DIB-X: Formulating Explainability Principles for a Self-Explainable Model Through Information Theoretic Learning

Publikasjonsdetaljer

Journal: Proceedings of the IEEE International Conference on Acoustics, Speech and Signal Processing, p. 7170–7174, 2024
Utgiver: IEEE (Institute of Electrical and Electronics Engineers)
Internasjonale standardnumre:
- Trykt: 1520-6149
- Elektronisk: 2379-190X
Lenke:
- DOI: doi.org/10.1109/ICASSP48485.2024.10447094

The recent development of self-explainable deep learning approaches has focused on integrating well-defined explainability principles into learning process, with the goal of achieving these principles through optimization. In this work, we propose DIB-X, a self-explainable deep learning approach for image data, which adheres to the principles of minimal, sufficient, and interactive explanations. The minimality and sufficiency principles are rooted from the trade-off relationship within the information bottleneck framework.

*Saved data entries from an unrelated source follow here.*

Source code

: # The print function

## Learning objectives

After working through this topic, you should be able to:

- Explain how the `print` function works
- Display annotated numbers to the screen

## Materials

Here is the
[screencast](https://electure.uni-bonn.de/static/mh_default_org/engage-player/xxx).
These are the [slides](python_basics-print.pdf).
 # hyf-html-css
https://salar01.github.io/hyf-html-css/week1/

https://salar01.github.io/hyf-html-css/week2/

Distinctly, DIB-X directly quantifies the minimality principle using the recently proposed matrix-based Rényi’s α-order entropy functional, circumventing the need for variational approximation and distributional assumption. The interactivity principle is realized by incorporating existing domain knowledge as prior explanations, fostering explanations that align with established domain understanding. Empirical results on MNIST and two marine environment monitoring datasets with different modalities reveal that our approach primarily provides improved explainability with the added advantage of enhanced classification performance.